The Civil War and American Art
May 27–September 2, 2013
Accompanied by a catalogue and an Audio Guide
This major loan exhibition considers how American artists responded to the Civil War and its aftermath. Landscapes and genre scenes—more than traditional history paintings—captured the war's impact on the American psyche. The works of art on display trace the trajectory of the conflict and express the intense emotions that it provoked: unease as war became inevitable, optimism that a single battle might end the struggle, growing realization that fighting would be prolonged, enthusiasm and worries alike surrounding emancipation, and concerns about how to reunify the nation after a period of grievous division.

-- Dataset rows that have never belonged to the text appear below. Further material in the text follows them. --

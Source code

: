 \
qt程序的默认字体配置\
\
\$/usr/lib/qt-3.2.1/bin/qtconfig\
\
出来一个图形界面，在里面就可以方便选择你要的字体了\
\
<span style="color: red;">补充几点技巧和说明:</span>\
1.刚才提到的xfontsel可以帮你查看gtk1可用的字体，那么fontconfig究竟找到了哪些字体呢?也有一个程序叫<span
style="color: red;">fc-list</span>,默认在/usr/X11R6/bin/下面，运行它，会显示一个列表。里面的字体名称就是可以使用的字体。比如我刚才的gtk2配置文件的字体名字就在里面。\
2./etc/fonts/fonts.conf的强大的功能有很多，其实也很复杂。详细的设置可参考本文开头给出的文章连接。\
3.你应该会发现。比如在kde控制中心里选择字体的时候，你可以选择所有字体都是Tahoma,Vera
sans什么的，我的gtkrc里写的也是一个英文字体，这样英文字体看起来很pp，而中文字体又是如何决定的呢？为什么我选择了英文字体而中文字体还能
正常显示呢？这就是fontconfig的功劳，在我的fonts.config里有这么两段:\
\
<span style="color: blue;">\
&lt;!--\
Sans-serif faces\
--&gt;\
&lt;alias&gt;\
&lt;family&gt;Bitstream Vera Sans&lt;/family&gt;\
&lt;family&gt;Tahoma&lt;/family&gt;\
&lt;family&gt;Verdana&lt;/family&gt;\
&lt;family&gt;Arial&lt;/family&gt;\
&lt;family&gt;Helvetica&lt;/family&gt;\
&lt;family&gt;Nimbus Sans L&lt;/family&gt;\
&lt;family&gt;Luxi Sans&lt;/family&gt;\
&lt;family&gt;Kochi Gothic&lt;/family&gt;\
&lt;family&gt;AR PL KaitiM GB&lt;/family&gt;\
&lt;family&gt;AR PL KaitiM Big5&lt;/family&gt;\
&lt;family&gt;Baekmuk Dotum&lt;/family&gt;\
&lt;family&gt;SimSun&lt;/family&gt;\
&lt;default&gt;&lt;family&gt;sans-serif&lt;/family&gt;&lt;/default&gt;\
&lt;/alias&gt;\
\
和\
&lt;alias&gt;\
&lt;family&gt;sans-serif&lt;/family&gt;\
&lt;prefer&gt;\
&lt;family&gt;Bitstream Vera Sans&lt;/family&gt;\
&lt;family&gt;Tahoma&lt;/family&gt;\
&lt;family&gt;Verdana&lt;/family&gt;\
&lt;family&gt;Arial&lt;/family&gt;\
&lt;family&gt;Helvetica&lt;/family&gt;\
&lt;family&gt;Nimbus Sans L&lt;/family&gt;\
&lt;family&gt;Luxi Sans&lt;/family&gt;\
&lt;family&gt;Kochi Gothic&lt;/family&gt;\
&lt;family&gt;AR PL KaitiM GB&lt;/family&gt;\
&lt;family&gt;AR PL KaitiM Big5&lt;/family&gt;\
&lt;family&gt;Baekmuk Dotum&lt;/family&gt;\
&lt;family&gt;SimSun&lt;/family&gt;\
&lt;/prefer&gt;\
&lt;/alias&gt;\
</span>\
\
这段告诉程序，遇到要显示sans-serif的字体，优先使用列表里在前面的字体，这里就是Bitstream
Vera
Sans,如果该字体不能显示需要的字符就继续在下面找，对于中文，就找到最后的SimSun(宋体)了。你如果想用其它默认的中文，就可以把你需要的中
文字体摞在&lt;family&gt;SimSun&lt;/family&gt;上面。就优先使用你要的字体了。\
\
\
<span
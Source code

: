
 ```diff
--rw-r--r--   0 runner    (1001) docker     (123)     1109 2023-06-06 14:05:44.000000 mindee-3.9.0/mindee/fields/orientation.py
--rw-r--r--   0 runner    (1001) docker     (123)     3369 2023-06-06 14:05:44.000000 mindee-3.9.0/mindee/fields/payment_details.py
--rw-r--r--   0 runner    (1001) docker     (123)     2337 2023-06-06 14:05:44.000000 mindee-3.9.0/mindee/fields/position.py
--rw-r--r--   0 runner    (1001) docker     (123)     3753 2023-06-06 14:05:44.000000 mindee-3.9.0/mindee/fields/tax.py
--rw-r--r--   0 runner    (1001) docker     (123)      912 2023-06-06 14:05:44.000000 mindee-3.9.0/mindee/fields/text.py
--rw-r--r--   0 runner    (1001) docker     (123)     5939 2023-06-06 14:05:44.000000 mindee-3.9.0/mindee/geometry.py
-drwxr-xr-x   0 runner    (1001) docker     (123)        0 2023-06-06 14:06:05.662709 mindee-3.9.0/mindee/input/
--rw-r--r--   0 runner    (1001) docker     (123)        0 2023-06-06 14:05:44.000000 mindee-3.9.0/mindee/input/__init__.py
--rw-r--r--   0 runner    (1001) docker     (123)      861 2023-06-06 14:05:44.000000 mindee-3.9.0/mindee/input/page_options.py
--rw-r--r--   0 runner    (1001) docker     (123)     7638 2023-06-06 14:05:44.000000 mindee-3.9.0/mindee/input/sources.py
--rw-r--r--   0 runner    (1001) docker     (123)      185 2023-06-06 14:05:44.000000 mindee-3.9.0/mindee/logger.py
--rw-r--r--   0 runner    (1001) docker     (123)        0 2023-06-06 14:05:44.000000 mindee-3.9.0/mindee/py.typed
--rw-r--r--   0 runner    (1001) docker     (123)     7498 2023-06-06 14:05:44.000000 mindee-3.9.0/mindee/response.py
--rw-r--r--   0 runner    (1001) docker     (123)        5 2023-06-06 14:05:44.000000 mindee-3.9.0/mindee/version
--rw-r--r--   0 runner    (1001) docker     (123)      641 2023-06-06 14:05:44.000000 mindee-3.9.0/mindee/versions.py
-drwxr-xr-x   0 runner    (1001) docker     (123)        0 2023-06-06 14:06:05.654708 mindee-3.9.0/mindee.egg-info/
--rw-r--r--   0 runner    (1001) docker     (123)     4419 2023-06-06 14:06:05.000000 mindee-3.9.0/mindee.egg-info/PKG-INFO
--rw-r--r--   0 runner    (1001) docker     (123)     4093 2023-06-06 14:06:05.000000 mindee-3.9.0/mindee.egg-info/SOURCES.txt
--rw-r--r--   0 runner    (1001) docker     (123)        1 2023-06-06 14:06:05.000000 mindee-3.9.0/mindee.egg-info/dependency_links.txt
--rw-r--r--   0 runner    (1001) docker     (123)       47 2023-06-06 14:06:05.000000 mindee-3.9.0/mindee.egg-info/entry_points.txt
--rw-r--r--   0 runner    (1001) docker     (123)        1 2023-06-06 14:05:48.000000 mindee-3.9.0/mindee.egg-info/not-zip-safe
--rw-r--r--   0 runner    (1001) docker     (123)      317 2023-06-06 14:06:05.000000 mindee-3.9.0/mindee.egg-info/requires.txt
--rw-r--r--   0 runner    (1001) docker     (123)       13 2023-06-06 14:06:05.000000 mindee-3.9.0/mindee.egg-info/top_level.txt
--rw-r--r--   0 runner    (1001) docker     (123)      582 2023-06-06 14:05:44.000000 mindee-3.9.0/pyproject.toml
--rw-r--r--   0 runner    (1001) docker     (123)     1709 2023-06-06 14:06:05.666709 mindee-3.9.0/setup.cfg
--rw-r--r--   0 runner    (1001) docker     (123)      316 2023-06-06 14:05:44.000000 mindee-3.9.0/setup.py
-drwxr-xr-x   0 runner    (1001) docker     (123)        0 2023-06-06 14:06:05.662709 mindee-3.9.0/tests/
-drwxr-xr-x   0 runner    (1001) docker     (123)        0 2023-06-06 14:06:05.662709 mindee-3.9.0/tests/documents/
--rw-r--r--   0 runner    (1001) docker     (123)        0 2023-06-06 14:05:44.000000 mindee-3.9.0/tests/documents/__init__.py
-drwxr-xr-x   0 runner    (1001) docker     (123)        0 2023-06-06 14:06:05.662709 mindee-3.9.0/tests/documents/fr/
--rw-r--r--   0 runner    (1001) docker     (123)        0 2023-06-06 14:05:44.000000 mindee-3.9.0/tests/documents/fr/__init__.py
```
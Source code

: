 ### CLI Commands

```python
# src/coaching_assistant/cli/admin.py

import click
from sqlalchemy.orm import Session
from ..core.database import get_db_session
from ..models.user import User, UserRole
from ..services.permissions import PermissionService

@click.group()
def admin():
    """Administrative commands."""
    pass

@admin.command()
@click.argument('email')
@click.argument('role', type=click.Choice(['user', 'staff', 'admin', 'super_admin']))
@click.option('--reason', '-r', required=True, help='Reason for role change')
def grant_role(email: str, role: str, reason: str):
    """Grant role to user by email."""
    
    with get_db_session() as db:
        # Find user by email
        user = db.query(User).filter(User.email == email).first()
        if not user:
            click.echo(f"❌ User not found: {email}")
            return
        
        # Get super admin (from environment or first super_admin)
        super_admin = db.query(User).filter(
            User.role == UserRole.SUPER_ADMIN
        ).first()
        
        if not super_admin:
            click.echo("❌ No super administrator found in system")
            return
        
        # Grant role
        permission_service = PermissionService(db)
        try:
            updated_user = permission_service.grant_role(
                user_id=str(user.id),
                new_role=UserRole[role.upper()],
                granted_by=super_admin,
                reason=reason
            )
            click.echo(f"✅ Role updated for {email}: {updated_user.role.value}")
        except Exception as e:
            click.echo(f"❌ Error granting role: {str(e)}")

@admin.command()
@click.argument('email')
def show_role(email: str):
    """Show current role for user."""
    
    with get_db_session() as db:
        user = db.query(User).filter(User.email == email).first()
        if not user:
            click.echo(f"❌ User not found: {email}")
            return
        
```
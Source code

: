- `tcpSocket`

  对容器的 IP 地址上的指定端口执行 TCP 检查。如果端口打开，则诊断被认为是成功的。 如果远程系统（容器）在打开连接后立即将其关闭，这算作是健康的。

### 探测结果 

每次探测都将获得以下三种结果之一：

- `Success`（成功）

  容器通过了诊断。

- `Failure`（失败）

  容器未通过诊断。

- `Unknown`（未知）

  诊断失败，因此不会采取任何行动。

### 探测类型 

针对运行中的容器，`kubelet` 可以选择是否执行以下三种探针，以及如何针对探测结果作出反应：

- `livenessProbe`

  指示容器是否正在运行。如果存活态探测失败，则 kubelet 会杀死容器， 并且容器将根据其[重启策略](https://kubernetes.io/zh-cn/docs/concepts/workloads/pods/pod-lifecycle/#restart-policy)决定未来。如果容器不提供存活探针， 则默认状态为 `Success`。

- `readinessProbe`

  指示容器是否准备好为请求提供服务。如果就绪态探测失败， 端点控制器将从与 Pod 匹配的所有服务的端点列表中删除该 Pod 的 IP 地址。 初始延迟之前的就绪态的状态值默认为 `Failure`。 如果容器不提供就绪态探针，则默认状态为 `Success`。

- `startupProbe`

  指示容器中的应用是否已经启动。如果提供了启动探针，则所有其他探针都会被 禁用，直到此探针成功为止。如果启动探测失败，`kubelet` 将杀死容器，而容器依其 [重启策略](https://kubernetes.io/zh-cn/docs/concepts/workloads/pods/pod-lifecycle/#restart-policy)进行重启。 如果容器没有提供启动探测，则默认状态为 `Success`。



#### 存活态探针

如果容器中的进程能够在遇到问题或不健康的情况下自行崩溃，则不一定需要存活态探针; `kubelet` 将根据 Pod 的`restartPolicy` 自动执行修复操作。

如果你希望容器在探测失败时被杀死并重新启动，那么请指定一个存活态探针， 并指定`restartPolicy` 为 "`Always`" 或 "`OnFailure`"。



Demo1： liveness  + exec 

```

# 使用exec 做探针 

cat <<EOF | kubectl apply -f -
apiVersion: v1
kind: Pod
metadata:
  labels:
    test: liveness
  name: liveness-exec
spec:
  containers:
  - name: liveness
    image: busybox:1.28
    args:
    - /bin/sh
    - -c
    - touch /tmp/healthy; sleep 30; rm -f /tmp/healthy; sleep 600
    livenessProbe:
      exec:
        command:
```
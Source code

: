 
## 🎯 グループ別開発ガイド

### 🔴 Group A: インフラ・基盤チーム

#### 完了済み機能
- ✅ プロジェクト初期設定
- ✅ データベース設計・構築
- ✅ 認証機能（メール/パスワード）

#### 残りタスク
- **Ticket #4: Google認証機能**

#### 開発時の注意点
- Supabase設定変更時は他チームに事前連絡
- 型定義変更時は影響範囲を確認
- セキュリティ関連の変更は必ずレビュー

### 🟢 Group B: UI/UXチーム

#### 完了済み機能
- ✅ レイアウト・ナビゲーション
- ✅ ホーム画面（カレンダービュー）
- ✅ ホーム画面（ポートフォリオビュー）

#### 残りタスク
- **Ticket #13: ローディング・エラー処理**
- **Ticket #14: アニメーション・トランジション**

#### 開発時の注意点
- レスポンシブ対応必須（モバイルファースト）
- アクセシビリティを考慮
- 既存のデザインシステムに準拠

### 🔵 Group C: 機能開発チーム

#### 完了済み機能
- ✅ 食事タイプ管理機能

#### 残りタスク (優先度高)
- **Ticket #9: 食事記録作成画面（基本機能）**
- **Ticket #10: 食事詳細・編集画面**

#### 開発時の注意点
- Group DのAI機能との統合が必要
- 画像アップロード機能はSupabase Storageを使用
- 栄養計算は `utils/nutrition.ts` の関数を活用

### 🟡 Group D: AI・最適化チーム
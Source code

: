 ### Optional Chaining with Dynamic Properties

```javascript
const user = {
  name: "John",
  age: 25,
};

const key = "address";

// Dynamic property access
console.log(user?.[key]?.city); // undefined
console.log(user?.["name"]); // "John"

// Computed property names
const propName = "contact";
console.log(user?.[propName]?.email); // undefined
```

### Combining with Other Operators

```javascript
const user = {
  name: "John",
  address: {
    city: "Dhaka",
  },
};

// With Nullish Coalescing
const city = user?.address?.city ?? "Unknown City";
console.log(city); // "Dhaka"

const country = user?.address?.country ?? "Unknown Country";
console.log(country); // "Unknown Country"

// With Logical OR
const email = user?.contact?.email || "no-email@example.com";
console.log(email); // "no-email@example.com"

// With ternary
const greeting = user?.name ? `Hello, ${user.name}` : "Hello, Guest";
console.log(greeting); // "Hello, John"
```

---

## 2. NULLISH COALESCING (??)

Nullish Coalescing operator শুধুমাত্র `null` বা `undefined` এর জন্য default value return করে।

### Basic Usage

The exhibition proposes significant new readings of many familiar masterworks—some sixty paintings and eighteen photographs created between 1852 and 1877—including outstanding landscapes by Frederic E. Church and Sanford R. Gifford, paintings of life on the battlefront and the home front by Winslow Homer and Eastman Johnson, and photographs by Timothy H. O'Sullivan and George N. Barnard. The exhibition at the Metropolitan coincides with the 150th anniversary of the Battle of Gettysburg (July 1–3, 1863).
Related Works on View
Two related displays are on view at the Museum: the exhibition Photography and the American Civil War (April 2–September 2, 2013); and, in Gallery 690, a selection of American prints reflecting Civil War themes, by Winslow Homer, Thomas Nast, and others (May 20–August 25, 2013). Additional works of art pertaining to the Civil War—all from the permanent collections of the Metropolitan—are on view in The American Wing.